The linked article correctly points out that EM energy is not transported from the source to the consumer while localized in the moving electrons. Energy is available to the consumer almost instantly, before individual electron (from the standpoint of classical theory) could move from the energy source to the consumer. So the energy gets from the power plant (or a battery) to the consuming device very fast, almost with the speed of light in vacuum. We know it isn't instant, as any connection/disconnection can manifest far away only with some delay, so we assume (and EM theory confirms) the propagation of energy is wavelike. That part of the article is fine.
But the article is also somewhat misleading, because most usual electrical appliances such as bulb or electric motor can be perfectly well understood without adding ideas of EM wave propagation. This is because the EM wave is important only in the points of dramatic change, such as switching power on or off, after that, the field is not wavelike at all. The wave is so fast, we can neglect it takes some time to travel from the source to the consumer, and we can assume that EM energy is available instantly, because the field is present already and maintained by the wires and the power source far away.
Any process of EM energy conversion into mechanical energy or heat is a local one. EM energy at point X transforms into other forms and further energy is supplied from the surrounding region. This conversion happens only when electric charge motion is present, so that's why the electrons have to move. The moving electrons do not carry the energy from the source to consumer, but they are a "handle" by which the consumer can access the EM energy already present at its location.
In your example with charging a battery, you would need a device with somewhat higher voltage that will push the electrons into the 12V battery against the usual discharge direction. This could be lab source or another battery of higher voltage. The energy of the source will be transformed into EM energy and will be present in some small amount throughout all the region where the circuit is, but the most will be near the wires with current where the magnetic field is strongest. This EM energy will flow mostly along the wires into the 12 V battery. This can be imagined as a wave process, but the distance is usually so small we can neglect any delays and just assume that the battery gets its new energy from EM field that surrounds it, but mostly from direction where the wires are coming in. The moving electrons are required as a way to extract this EM energy and store it as chemical energy inside.
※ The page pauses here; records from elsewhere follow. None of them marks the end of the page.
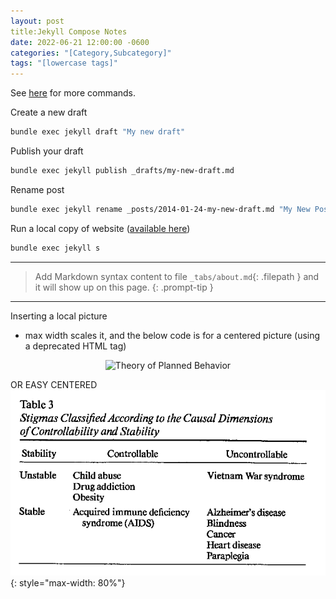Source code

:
 ```yaml
---
layout: post
title:Jekyll Compose Notes
date: 2022-06-21 12:00:00 -0600
categories: "[Category,Subcategory]"
tags: "[lowercase tags]"
---
```


See [here](https://github.com/jekyll/jekyll-compose) for more commands.

Create a new draft
```bash
bundle exec jekyll draft "My new draft"
```

Publish your draft
```bash
bundle exec jekyll publish _drafts/my-new-draft.md
```

Rename post
```bash
bundle exec jekyll rename _posts/2014-01-24-my-new-draft.md "My New Post"
```

Run a local copy of website ([available here](http://127.0.0.1.4000/))
```bash
bundle exec jekyll s
```
---
> Add Markdown syntax content to file `_tabs/about.md`{: .filepath } and it will show up on this page.
{: .prompt-tip }

---
Inserting a local picture
- max width scales it, and the below code is for a centered picture (using a deprecated HTML tag)

<p align="center">
    <img width="80%" img src="../images/TheoryOfPlannedBehavior.png" alt="Theory of Planned Behavior">
</p>

OR EASY CENTERED
![Stigmas in Two Dimensions](/images/Weiner1988-ReactionsToStigma.png){: style="max-width: 80%"}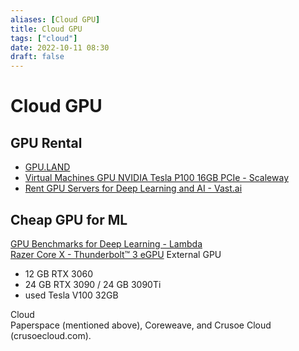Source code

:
 ```yaml
---
aliases: [Cloud GPU]
title: Cloud GPU
tags: ["cloud"]
date: 2022-10-11 08:30
draft: false
---
```


# Cloud GPU

## GPU Rental

* [GPU.LAND](https://gpu.land/)
* [Virtual Machines GPU NVIDIA Tesla P100 16GB PCIe - Scaleway](https://www.scaleway.com/en/gpu-instances/)
* [Rent GPU Servers for Deep Learning and AI - Vast.ai](https://vast.ai/)

## Cheap GPU for ML

[GPU Benchmarks for Deep Learning - Lambda](https://lambdalabs.com/gpu-benchmarks)  
[Razer Core X - Thunderbolt™ 3 eGPU](https://www.razer.com/gaming-egpus/razer-core-x) External GPU

* 12 GB RTX 3060
* 24 GB RTX 3090 / 24 GB 3090Ti
* used Tesla V100 32GB

Cloud  
 Paperspace (mentioned above), Coreweave, and Crusoe Cloud (crusoecloud.com).
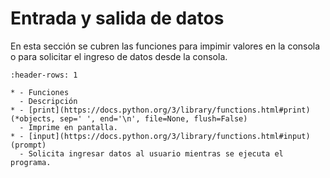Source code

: # Entrada y salida de datos

En esta sección se cubren las funciones para impimir valores en la consola o para solicitar el ingreso de datos desde la consola.

```{list-table} print/input
:header-rows: 1

* - Funciones
  - Descripción
* - [print](https://docs.python.org/3/library/functions.html#print)(*objects, sep=' ', end='\n', file=None, flush=False)
  - Imprime en pantalla.
* - [input](https://docs.python.org/3/library/functions.html#input)(prompt)
  - Solicita ingresar datos al usuario mientras se ejecuta el programa.
```


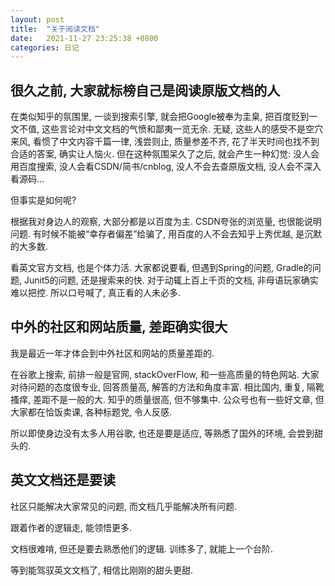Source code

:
 ```yaml
---
layout: post
title:  "关于阅读文档"
date:   2021-11-27 23:25:38 +0800
categories: 日记
---
```


## 很久之前, 大家就标榜自己是阅读原版文档的人

在类似知乎的氛围里, 一谈到搜索引擎, 就会把Google被奉为圭臬, 把百度贬到一文不值, 这些言论对中文文档的气愤和鄙夷一览无余. 无疑, 这些人的感受不是空穴来风, 看惯了中文内容千篇一律, 浅尝则止, 质量参差不齐, 花了半天时间也找不到合适的答案, 确实让人恼火. 但在这种氛围呆久了之后, 就会产生一种幻觉: 没人会用百度搜索, 没人会看CSDN/简书/cnblog, 没人不会去查原版文档, 没人会不深入看源码...

但事实是如何呢?

根据我对身边人的观察, 大部分都是以百度为主. CSDN夸张的浏览量, 也很能说明问题. 有时候不能被“幸存者偏差”给骗了, 用百度的人不会去知乎上秀优越, 是沉默的大多数.

看英文官方文档, 也是个体力活. 大家都说要看, 但遇到Spring的问题, Gradle的问题, Junit5的问题, 还是搜索来的快. 对于动辄上百上千页的文档, 非母语玩家确实难以把控. 所以口号喊了, 真正看的人未必多.

## 中外的社区和网站质量, 差距确实很大

我是最近一年才体会到中外社区和网站的质量差距的.

在谷歌上搜索, 前排一般是官网, stackOverFlow, 和一些高质量的特色网站. 大家对待问题的态度很专业, 回答质量高, 解答的方法和角度丰富. 相比国内, 重复, 隔靴搔痒, 差距不是一般的大. 知乎的质量很高, 但不够集中. 公众号也有一些好文章, 但大家都在恰饭卖课, 各种标题党, 令人反感.

所以即使身边没有太多人用谷歌, 也还是要是适应, 等熟悉了国外的环境, 会尝到甜头的.

## 英文文档还是要读

社区只能解决大家常见的问题, 而文档几乎能解决所有问题.

跟着作者的逻辑走, 能领悟更多.

文档很难啃, 但还是要去熟悉他们的逻辑. 训练多了, 就能上一个台阶.

等到能驾驭英文文档了, 相信比刚刚的甜头更甜.
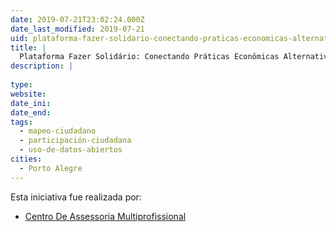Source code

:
 ```yaml
---
date: 2019-07-21T23:02:24.000Z
date_last_modified: 2019-07-21
uid: plataforma-fazer-solidario-conectando-praticas-economicas-alternativas
title: |
  Plataforma Fazer Solidário: Conectando Práticas Econômicas Alternativas
description: |
  
type: 
website: 
date_ini: 
date_end: 
tags:
  - mapeo-ciudadano
  - participación-ciudadana
  - uso-de-datos-abiertos
cities: 
  - Porto Alegre
---
```


Esta iniciativa fue realizada por:

- [Centro De Assessoria Multiprofissional](/organizaciones/centro-de-assessoria-multiprofissional)
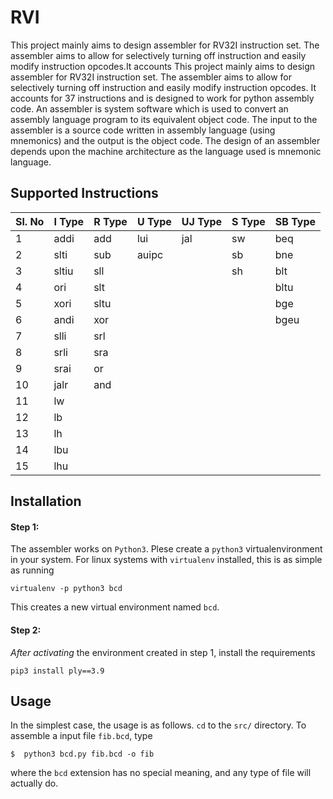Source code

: # RVI

This project mainly aims to design assembler for  RV32I instruction set. The assembler aims to allow for selectively turning off instruction and easily modify instruction opcodes.It accounts This project mainly aims to design assembler for  RV32I instruction set. The assembler aims to allow for selectively turning off instruction and easily modify instruction opcodes. It accounts for 37 instructions and is designed to work for python assembly code.
An assembler is system software which is used to convert an assembly language program to
its equivalent object code. The input to the assembler is a source code written in assembly
language (using mnemonics) and the output is the object code. The design of an
assembler depends upon the machine architecture as the language used is mnemonic
language.


## Supported Instructions

|Sl. No| I Type| R Type | U Type | UJ Type| S Type| SB Type|
|------|-------|--------|--------|--------|-------|--------|
|1     |addi   |add     |lui     |jal     |sw     |beq     |
|2     |slti   |sub     |auipc   |        |sb     |bne     |
|3     |sltiu  |sll     |        |        |sh     |blt     |
|4     |ori    |slt     |        |        |       |bltu    |
|5     |xori   |sltu    |        |        |       |bge     |
|6     |andi   |xor     |        |        |       |bgeu    |
|7     |slli   |srl     |        |        |       |        |
|8     |srli   |sra     |        |        |       |        |
|9     |srai   |or      |        |        |       |        |
|10    |jalr   |and     |        |        |       |        |
|11    |lw     |        |        |        |       |        |
|12    |lb     |        |        |        |       |        |
|13    |lh     |        |        |        |       |        |
|14    |lbu    |        |        |        |       |        |
|15    |lhu    |        |        |        |       |        |


## Installation

#### Step 1:
The assembler works on `Python3`. Plese create a `python3` virtualenvironment
in your system. For linux systems with `virtualenv` installed, this is as
simple as running
```
virtualenv -p python3 bcd
```

This creates a new virtual environment named `bcd`. 
 
#### Step 2:

*After activating* the environment created in step 1, install the requirements

    pip3 install ply==3.9 

## Usage

In the simplest case, the usage is as follows. `cd` to the `src/`
directory. To assemble a input file `fib.bcd`, type

    $  python3 bcd.py fib.bcd -o fib

where the `bcd` extension has no special meaning, and any type of file will
actually do.




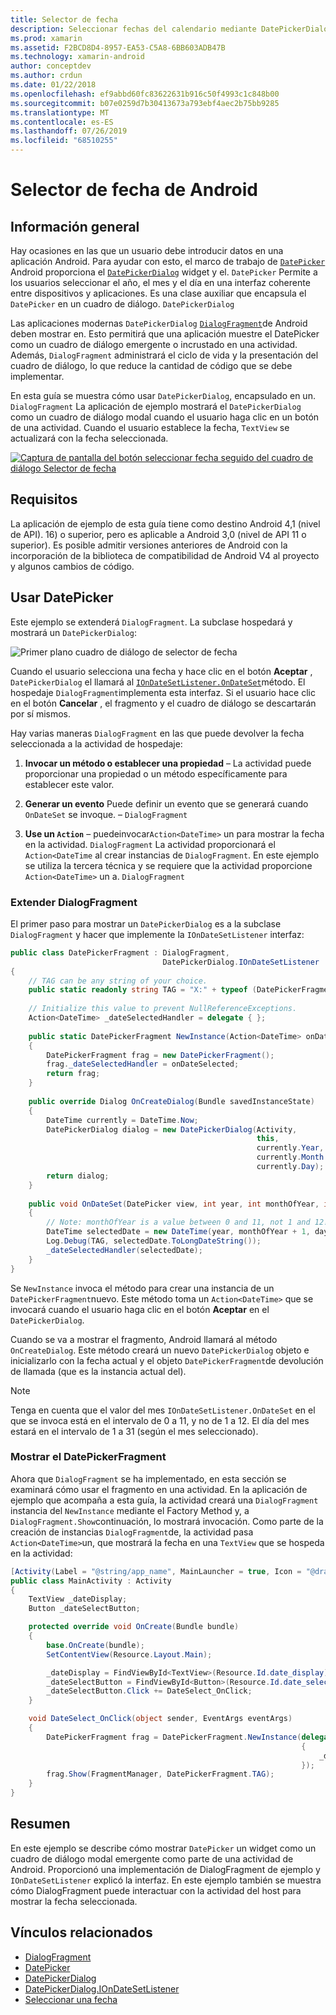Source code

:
 ```yaml
---
title: Selector de fecha
description: Seleccionar fechas del calendario mediante DatePickerDialog y DialogFragment
ms.prod: xamarin
ms.assetid: F2BCD8D4-8957-EA53-C5A8-6BB603ADB47B
ms.technology: xamarin-android
author: conceptdev
ms.author: crdun
ms.date: 01/22/2018
ms.openlocfilehash: ef9abbd60fc83622631b916c50f4993c1c848b00
ms.sourcegitcommit: b07e0259d7b30413673a793ebf4aec2b75bb9285
ms.translationtype: MT
ms.contentlocale: es-ES
ms.lasthandoff: 07/26/2019
ms.locfileid: "68510255"
---
```

# <a name="android-date-picker"></a>Selector de fecha de Android

## <a name="overview"></a>Información general

Hay ocasiones en las que un usuario debe introducir datos en una aplicación Android. Para ayudar con esto, el marco de trabajo de [`DatePicker`](xref:Android.Widget.DatePicker) Android proporciona el [`DatePickerDialog`](xref:Android.App.DatePickerDialog) widget y el. `DatePicker` Permite a los usuarios seleccionar el año, el mes y el día en una interfaz coherente entre dispositivos y aplicaciones. Es una clase auxiliar que encapsula el `DatePicker` en un cuadro de diálogo. `DatePickerDialog`

Las aplicaciones modernas `DatePickerDialog` [`DialogFragment`](xref:Android.App.DialogFragment)de Android deben mostrar en. Esto permitirá que una aplicación muestre el DatePicker como un cuadro de diálogo emergente o incrustado en una actividad. Además, `DialogFragment` administrará el ciclo de vida y la presentación del cuadro de diálogo, lo que reduce la cantidad de código que se debe implementar.

En esta guía se muestra cómo usar `DatePickerDialog`, encapsulado en un. `DialogFragment` La aplicación de ejemplo mostrará el `DatePickerDialog` como un cuadro de diálogo modal cuando el usuario haga clic en un botón de una actividad. Cuando el usuario establece la fecha, `TextView` se actualizará con la fecha seleccionada.

[![Captura de pantalla del botón seleccionar fecha seguido del cuadro de diálogo Selector de fecha](date-picker-images/image-01-sml.png)](date-picker-images/image-01.png#lightbox)

## <a name="requirements"></a>Requisitos

La aplicación de ejemplo de esta guía tiene como destino Android 4,1 (nivel de API).
16) o superior, pero es aplicable a Android 3,0 (nivel de API 11 o superior). Es posible admitir versiones anteriores de Android con la incorporación de la biblioteca de compatibilidad de Android V4 al proyecto y algunos cambios de código.

## <a name="using-the-datepicker"></a>Usar DatePicker

Este ejemplo se extenderá `DialogFragment`. La subclase hospedará y mostrará un `DatePickerDialog`:

![Primer plano cuadro de diálogo de selector de fecha](date-picker-images/image-02.png)

Cuando el usuario selecciona una fecha y hace clic en el botón **Aceptar** , `DatePickerDialog` el llamará al [`IOnDateSetListener.OnDateSet`](xref:Android.App.DatePickerDialog.IOnDateSetListener.OnDateSet*)método.
El hospedaje `DialogFragment`implementa esta interfaz. Si el usuario hace clic en el botón **Cancelar** , el fragmento y el cuadro de diálogo se descartarán por sí mismos.

Hay varias maneras `DialogFragment` en las que puede devolver la fecha seleccionada a la actividad de hospedaje:

1. **Invocar un método o establecer una propiedad** &ndash; La actividad puede proporcionar una propiedad o un método específicamente para establecer este valor.

2. **Generar un evento** Puede definir un evento que se generará cuando `OnDateSet` se invoque. &ndash; `DialogFragment`

3. **Use un `Action`**  &ndash; puedeinvocar`Action<DateTime>` un para mostrar la fecha en la actividad. `DialogFragment` La actividad proporcionará el `Action<DateTime` al crear instancias de `DialogFragment`. En este ejemplo se utiliza la tercera técnica y se requiere que la actividad proporcione `Action<DateTime>` un a. `DialogFragment`

### <a name="extending-dialogfragment"></a>Extender DialogFragment

El primer paso para mostrar un `DatePickerDialog` es a la subclase `DialogFragment` y hacer que implemente la `IOnDateSetListener` interfaz:

```csharp
public class DatePickerFragment : DialogFragment, 
                                  DatePickerDialog.IOnDateSetListener
{
    // TAG can be any string of your choice.
    public static readonly string TAG = "X:" + typeof (DatePickerFragment).Name.ToUpper();
    
    // Initialize this value to prevent NullReferenceExceptions.
    Action<DateTime> _dateSelectedHandler = delegate { };
    
    public static DatePickerFragment NewInstance(Action<DateTime> onDateSelected)
    {
        DatePickerFragment frag = new DatePickerFragment();
        frag._dateSelectedHandler = onDateSelected;
        return frag;
    }
    
    public override Dialog OnCreateDialog(Bundle savedInstanceState)
    {
        DateTime currently = DateTime.Now;
        DatePickerDialog dialog = new DatePickerDialog(Activity, 
                                                       this, 
                                                       currently.Year, 
                                                       currently.Month - 1,
                                                       currently.Day);
        return dialog;
    }
    
    public void OnDateSet(DatePicker view, int year, int monthOfYear, int dayOfMonth)
    {
        // Note: monthOfYear is a value between 0 and 11, not 1 and 12!
        DateTime selectedDate = new DateTime(year, monthOfYear + 1, dayOfMonth);
        Log.Debug(TAG, selectedDate.ToLongDateString());
        _dateSelectedHandler(selectedDate);
    }
}
```

Se `NewInstance` invoca el método para crear una instancia de un `DatePickerFragment`nuevo. Este método toma un `Action<DateTime>` que se invocará cuando el usuario haga clic en el botón **Aceptar** en el `DatePickerDialog`.

Cuando se va a mostrar el fragmento, Android llamará al método `OnCreateDialog`. Este método creará un nuevo `DatePickerDialog` objeto e inicializarlo con la fecha actual y el objeto `DatePickerFragment`de devolución de llamada (que es la instancia actual del).

> [!NOTE]
> Tenga en cuenta que el valor del mes `IOnDateSetListener.OnDateSet` en el que se invoca está en el intervalo de 0 a 11, y no de 1 a 12. El día del mes estará en el intervalo de 1 a 31 (según el mes seleccionado).

### <a name="showing-the-datepickerfragment"></a>Mostrar el DatePickerFragment

Ahora que `DialogFragment` se ha implementado, en esta sección se examinará cómo usar el fragmento en una actividad. En la aplicación de ejemplo que acompaña a esta guía, la actividad creará una `DialogFragment` instancia del `NewInstance` mediante el Factory Method y, a `DialogFragment.Show`continuación, lo mostrará invocación. Como parte de la creación de instancias `DialogFragment`de, la actividad pasa `Action<DateTime>`un, que mostrará la fecha en una `TextView` que se hospeda en la actividad:

```csharp
[Activity(Label = "@string/app_name", MainLauncher = true, Icon = "@drawable/icon")]
public class MainActivity : Activity
{
    TextView _dateDisplay;
    Button _dateSelectButton;

    protected override void OnCreate(Bundle bundle)
    {
        base.OnCreate(bundle);
        SetContentView(Resource.Layout.Main);

        _dateDisplay = FindViewById<TextView>(Resource.Id.date_display);
        _dateSelectButton = FindViewById<Button>(Resource.Id.date_select_button);
        _dateSelectButton.Click += DateSelect_OnClick;
    }

    void DateSelect_OnClick(object sender, EventArgs eventArgs)
    {
        DatePickerFragment frag = DatePickerFragment.NewInstance(delegate(DateTime time)
                                                                 {
                                                                     _dateDisplay.Text = time.ToLongDateString();
                                                                 });
        frag.Show(FragmentManager, DatePickerFragment.TAG);
    }
}
```

## <a name="summary"></a>Resumen

En este ejemplo se describe cómo mostrar `DatePicker` un widget como un cuadro de diálogo modal emergente como parte de una actividad de Android. Proporcionó una implementación de DialogFragment de ejemplo y `IOnDateSetListener` explicó la interfaz. En este ejemplo también se muestra cómo DialogFragment puede interactuar con la actividad del host para mostrar la fecha seleccionada.

## <a name="related-links"></a>Vínculos relacionados

- [DialogFragment](xref:Android.App.DialogFragment)
- [DatePicker](xref:Android.Widget.DatePicker)
- [DatePickerDialog](xref:Android.App.DatePickerDialog)
- [DatePickerDialog.IOnDateSetListener](xref:Android.App.DatePickerDialog.IOnDateSetListener)
- [Seleccionar una fecha](https://github.com/xamarin/recipes/tree/master/Recipes/android/controls/datepicker/select_a_date)

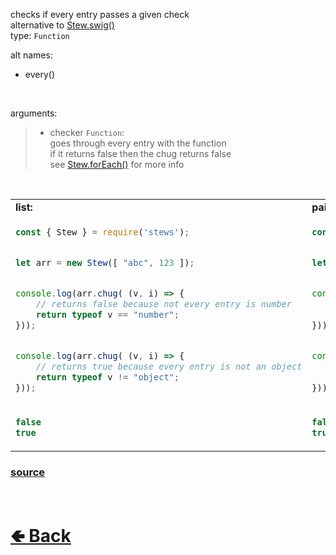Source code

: checks if every entry passes a given check<br>
alternative to [Stew.swig()](https://github.com/shysolocup/stews/wiki/Stew.swig())<br>
type: `Function`

alt names:
- every()

<br>

arguments:
> - checker `Function`:<br>
> goes through every entry with the function<br>
> if it returns false then the chug returns false<br>
> see [Stew.forEach()](https://github.com/shysolocup/stews/wiki/Stew.forEach()) for more info

<br>

<table>
<tr>
<td> <b>list:</b> </td> <td> <b>pair:</b> </td>
</tr>
<tr>
<td>

```js
const { Stew } = require('stews');


let arr = new Stew([ "abc", 123 ]);


console.log(arr.chug( (v, i) => {
    // returns false because not every entry is number
    return typeof v == "number";
}));


console.log(arr.chug( (v, i) => {
    // returns true because every entry is not an object
    return typeof v != "object";
}));
```

</td>
<td>

```js
const { Stew } = require('stews');


let obj = new Stew({ key1: "abc", key2: 123 });


console.log(obj.chug( (k, v, i) => {
    // returns false because not every value is a number
    return typeof v == "number";
}));


console.log(obj.chug( (k, v, i) => {
    // returns true because every value is not an object
    return typeof v != "object";
}));
```

</td>
<tr>
<td>

```js
false
true
```

</td>
<td>

```js
false
true
```

</td>
</table>

### [source](https://github.com/shysolocup/stews/blob/main/src/Stew/functions/chug.js)

<br> <h1> [🢀 Back](https://github.com/shysolocup/stews/wiki/Stew-methods) </h1>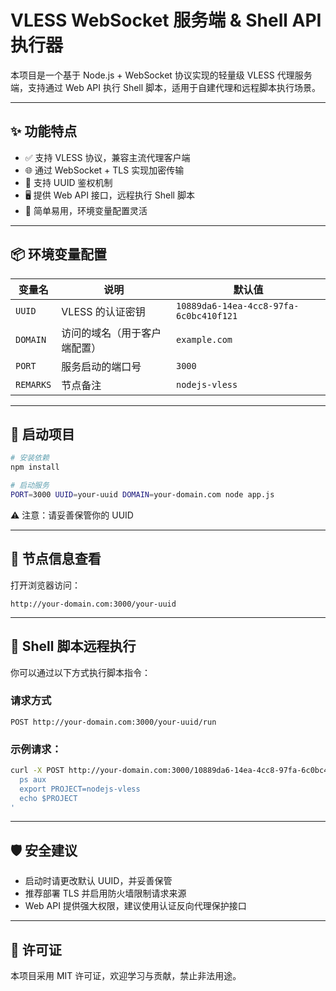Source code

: # VLESS WebSocket 服务端 & Shell API 执行器

本项目是一个基于 Node.js + WebSocket 协议实现的轻量级 VLESS 代理服务端，支持通过 Web API 执行 Shell 脚本，适用于自建代理和远程脚本执行场景。

------

## ✨ 功能特点

- ✅ 支持 VLESS 协议，兼容主流代理客户端
- 🌐 通过 WebSocket + TLS 实现加密传输
- 🔐 支持 UUID 鉴权机制
- 🖥 提供 Web API 接口，远程执行 Shell 脚本
- 📎 简单易用，环境变量配置灵活

------

## 📦 环境变量配置

| 变量名    | 说明                         | 默认值                                 |
| --------- | ---------------------------- | -------------------------------------- |
| `UUID`    | VLESS 的认证密钥             | `10889da6-14ea-4cc8-97fa-6c0bc410f121` |
| `DOMAIN`  | 访问的域名（用于客户端配置） | `example.com`                          |
| `PORT`    | 服务启动的端口号             | `3000`                                 |
| `REMARKS` | 节点备注                     | `nodejs-vless`                         |

------

## 🚀 启动项目

```bash
# 安装依赖
npm install

# 启动服务
PORT=3000 UUID=your-uuid DOMAIN=your-domain.com node app.js
```

⚠️ 注意：请妥善保管你的 UUID

------

## 📡 节点信息查看

打开浏览器访问：

```
http://your-domain.com:3000/your-uuid
```

------

## 🔧 Shell 脚本远程执行

你可以通过以下方式执行脚本指令：

### 请求方式

```
POST http://your-domain.com:3000/your-uuid/run
```

### 示例请求：

```bash
curl -X POST http://your-domain.com:3000/10889da6-14ea-4cc8-97fa-6c0bc410f121/run -d '
  ps aux
  export PROJECT=nodejs-vless
  echo $PROJECT
'
```

------

## 🛡 安全建议

- 启动时请更改默认 UUID，并妥善保管
- 推荐部署 TLS 并启用防火墙限制请求来源
- Web API 提供强大权限，建议使用认证反向代理保护接口

------

## 📜 许可证

本项目采用 MIT 许可证，欢迎学习与贡献，禁止非法用途。

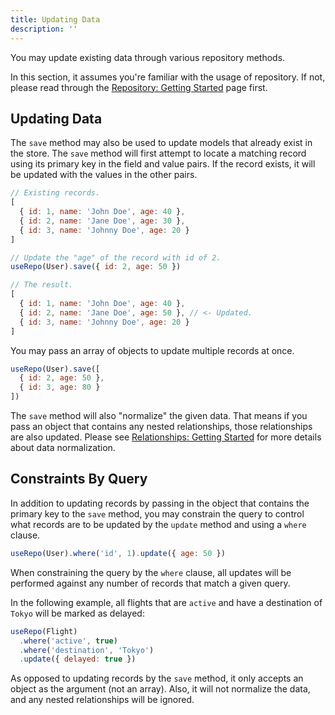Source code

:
 ```yaml
---
title: Updating Data
description: ''
---
```


You may update existing data through various repository methods.

In this section, it assumes you're familiar with the usage of repository. If not, please read through the [Repository: Getting Started](./1.getting-started) page first.

## Updating Data

The `save` method may also be used to update models that already exist in the store. The `save` method will first attempt to locate a matching record using its primary key in the field and value pairs. If the record exists, it will be updated with the values in the other pairs.

```js
// Existing records.
[
  { id: 1, name: 'John Doe', age: 40 },
  { id: 2, name: 'Jane Doe', age: 30 },
  { id: 3, name: 'Johnny Doe', age: 20 }
]

// Update the "age" of the record with id of 2.
useRepo(User).save({ id: 2, age: 50 })

// The result.
[
  { id: 1, name: 'John Doe', age: 40 },
  { id: 2, name: 'Jane Doe', age: 50 }, // <- Updated.
  { id: 3, name: 'Johnny Doe', age: 20 }
]
```

You may pass an array of objects to update multiple records at once.

```js
useRepo(User).save([
  { id: 2, age: 50 },
  { id: 3, age: 80 }
])
```

The `save` method will also "normalize" the given data. That means if you pass an object that contains any nested relationships, those relationships are also updated. Please see [Relationships: Getting Started](../relationships/getting-started.md#inserting-relationships) for more details about data normalization.

## Constraints By Query

In addition to updating records by passing in the object that contains the primary key to the `save` method, you may constrain the query to control what records are to be updated by the `update` method and using a `where` clause.

```js
useRepo(User).where('id', 1).update({ age: 50 })
```

When constraining the query by the `where` clause, all updates will be performed against any number of records that match a given query.

In the following example, all flights that are `active` and have a destination of `Tokyo` will be marked as delayed:

```js
useRepo(Flight)
  .where('active', true)
  .where('destination', 'Tokyo')
  .update({ delayed: true })
```

As opposed to updating records by the `save` method, it only accepts an object as the argument (not an array). Also, it will not normalize the data, and any nested relationships will be ignored.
A: Your calculation currently says the following:
If we take a bunch of charge with a potential of 9 V and reduce its potential to 0 V by transferring that potential energy somehow to the battery, then we would need to absorb the potential of $10^{20}$ electrons to increase the energy of the battery by 500 J.
Nowhere does it require that charge actually passes through the battery; converting volts to J/C like you did only really says "there are some charges that initially carried this energy, and now they don't carry this energy." What actually happens to the charge depends on the electrochemistry of the particular battery you're examining.
It doesn't suggest that physical movement of charge between the terminals is necessary.